The Open Reel deals with Lebanese director and artist Selim Mourad on the acquisition of his new project Agate Moss (Mousse Agate) selected in the Tiger Competition at the upcoming Rotterdam International Film Festival.

Agate Moss.
A visit to a cosmetic-surgery clinic and the discovery of a lump in his testicle and an abscess in his mouth confront filmmaker Selim Mourad with transience and decay in this unashamedly navel-gazing film essay. ‘Selim from Beirut’ is the last in a long list of names of extinct species he recites during a loveless Grindr fuck.
After his death, which proceeds without any further explanation or ado, we see Selim’s image appear in an exhibition by a pretentious photographer. As he hangs nonchalantly on the gallery wall – looking like the love-child of Jean-Paul Belmondo and James Dean, complete with cigarette dangling from his lips – a visitor to the gallery comments that the round framing of these portraits of the dead is reminiscent of film. The actual film frame then also adopts this circular form, this time with Selim’s friend Tamara at the centre.

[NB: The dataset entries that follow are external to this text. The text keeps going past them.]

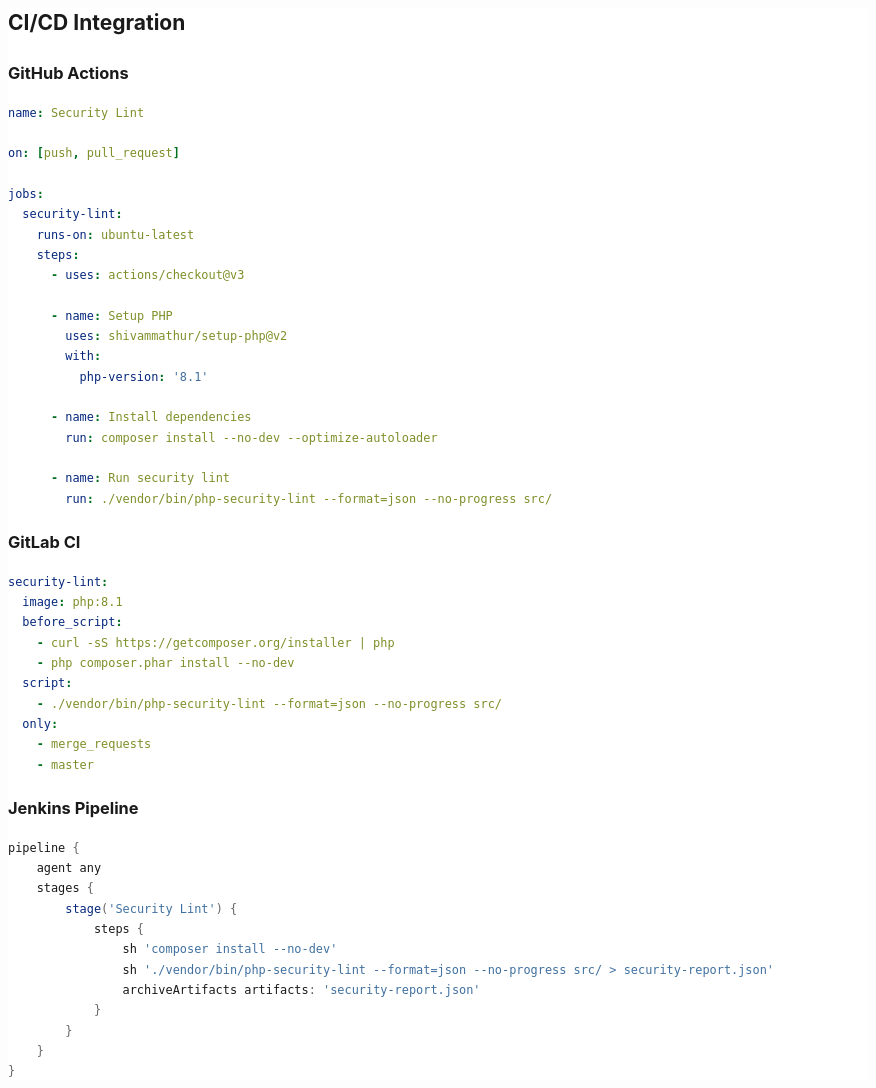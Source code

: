 ## CI/CD Integration

### GitHub Actions

```yaml
name: Security Lint

on: [push, pull_request]

jobs:
  security-lint:
    runs-on: ubuntu-latest
    steps:
      - uses: actions/checkout@v3

      - name: Setup PHP
        uses: shivammathur/setup-php@v2
        with:
          php-version: '8.1'

      - name: Install dependencies
        run: composer install --no-dev --optimize-autoloader

      - name: Run security lint
        run: ./vendor/bin/php-security-lint --format=json --no-progress src/
```

### GitLab CI

```yaml
security-lint:
  image: php:8.1
  before_script:
    - curl -sS https://getcomposer.org/installer | php
    - php composer.phar install --no-dev
  script:
    - ./vendor/bin/php-security-lint --format=json --no-progress src/
  only:
    - merge_requests
    - master
```

### Jenkins Pipeline

```groovy
pipeline {
    agent any
    stages {
        stage('Security Lint') {
            steps {
                sh 'composer install --no-dev'
                sh './vendor/bin/php-security-lint --format=json --no-progress src/ > security-report.json'
                archiveArtifacts artifacts: 'security-report.json'
            }
        }
    }
}
```
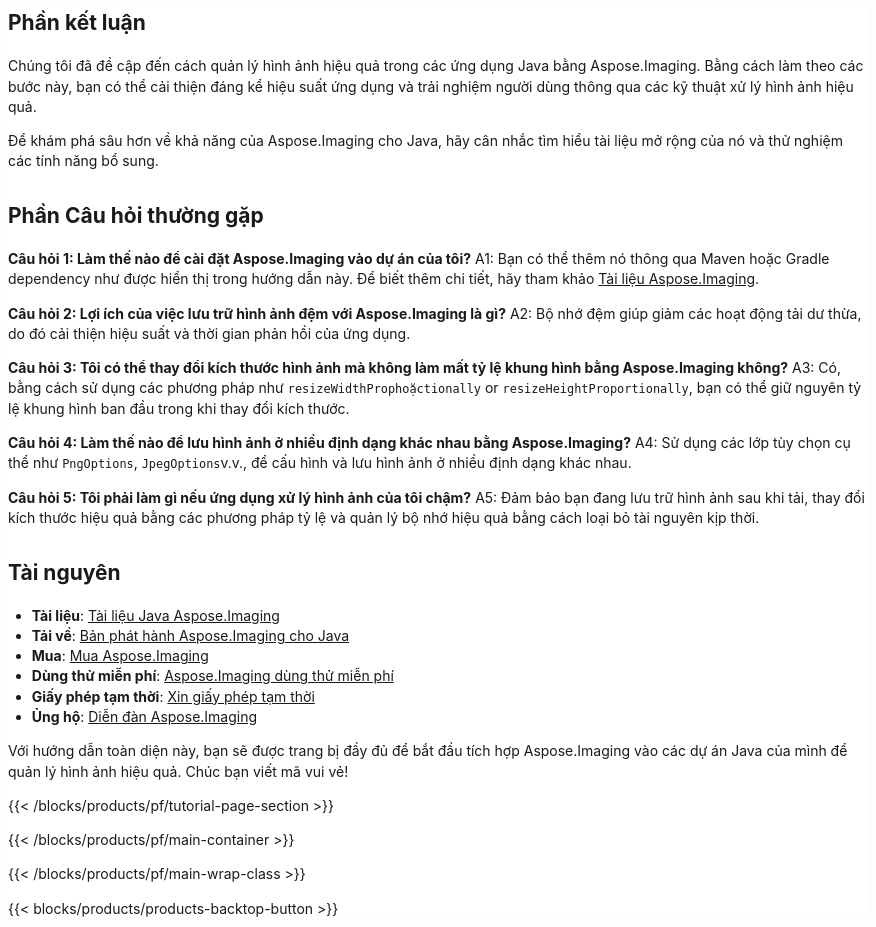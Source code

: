 ## Phần kết luận

Chúng tôi đã đề cập đến cách quản lý hình ảnh hiệu quả trong các ứng dụng Java bằng Aspose.Imaging. Bằng cách làm theo các bước này, bạn có thể cải thiện đáng kể hiệu suất ứng dụng và trải nghiệm người dùng thông qua các kỹ thuật xử lý hình ảnh hiệu quả. 

Để khám phá sâu hơn về khả năng của Aspose.Imaging cho Java, hãy cân nhắc tìm hiểu tài liệu mở rộng của nó và thử nghiệm các tính năng bổ sung.

## Phần Câu hỏi thường gặp

**Câu hỏi 1: Làm thế nào để cài đặt Aspose.Imaging vào dự án của tôi?**
A1: Bạn có thể thêm nó thông qua Maven hoặc Gradle dependency như được hiển thị trong hướng dẫn này. Để biết thêm chi tiết, hãy tham khảo [Tài liệu Aspose.Imaging](https://reference.aspose.com/imaging/java/).

**Câu hỏi 2: Lợi ích của việc lưu trữ hình ảnh đệm với Aspose.Imaging là gì?**
A2: Bộ nhớ đệm giúp giảm các hoạt động tải dư thừa, do đó cải thiện hiệu suất và thời gian phản hồi của ứng dụng.

**Câu hỏi 3: Tôi có thể thay đổi kích thước hình ảnh mà không làm mất tỷ lệ khung hình bằng Aspose.Imaging không?**
A3: Có, bằng cách sử dụng các phương pháp như `resizeWidthProphoặctionally` or `resizeHeightProportionally`, bạn có thể giữ nguyên tỷ lệ khung hình ban đầu trong khi thay đổi kích thước.

**Câu hỏi 4: Làm thế nào để lưu hình ảnh ở nhiều định dạng khác nhau bằng Aspose.Imaging?**
A4: Sử dụng các lớp tùy chọn cụ thể như `PngOptions`, `JpegOptions`v.v., để cấu hình và lưu hình ảnh ở nhiều định dạng khác nhau.

**Câu hỏi 5: Tôi phải làm gì nếu ứng dụng xử lý hình ảnh của tôi chậm?**
A5: Đảm bảo bạn đang lưu trữ hình ảnh sau khi tải, thay đổi kích thước hiệu quả bằng các phương pháp tỷ lệ và quản lý bộ nhớ hiệu quả bằng cách loại bỏ tài nguyên kịp thời.

## Tài nguyên

- **Tài liệu**: [Tài liệu Java Aspose.Imaging](https://reference.aspose.com/imaging/java/)
- **Tải về**: [Bản phát hành Aspose.Imaging cho Java](https://releases.aspose.com/imaging/java/)
- **Mua**: [Mua Aspose.Imaging](https://purchase.aspose.com/buy)
- **Dùng thử miễn phí**: [Aspose.Imaging dùng thử miễn phí](https://releases.aspose.com/imaging/java/)
- **Giấy phép tạm thời**: [Xin giấy phép tạm thời](https://purchase.aspose.com/temporary-license/)
- **Ủng hộ**: [Diễn đàn Aspose.Imaging](https://forum.aspose.com/c/imaging/10) 

Với hướng dẫn toàn diện này, bạn sẽ được trang bị đầy đủ để bắt đầu tích hợp Aspose.Imaging vào các dự án Java của mình để quản lý hình ảnh hiệu quả. Chúc bạn viết mã vui vẻ!

{{< /blocks/products/pf/tutorial-page-section >}}

{{< /blocks/products/pf/main-container >}}

{{< /blocks/products/pf/main-wrap-class >}}

{{< blocks/products/products-backtop-button >}}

What follows is in many ways like a snake swallowing its own tail, with both maker and work constantly self-referencing; in the eternal cycle of birth and death this creates, Selim and Tamara finally become their own ancestors. The naked, queer body once again plays a prominent role in this concluding instalment of Mourad’s Linceul trilogy – preceded by the shorts Linceul (2017) and Cortex (2018). Using a combination of painterly images, form experimentation, mythical motifs and philosophical commentary, Agate mousse forms an aesthetic antidote to fear of The End.

Selim Mourad (1987, Lebanon) is a writer, teacher and filmmaker. He has both a bachelor’s and master’s degree in film from Saint Joseph University in Beirut. He directed his first short Lettre à ma soeur (2008) while at university. His first feature documentary This Little Father Obsession came out in 2016. Linceul (2017) premiered at Visions du Réel.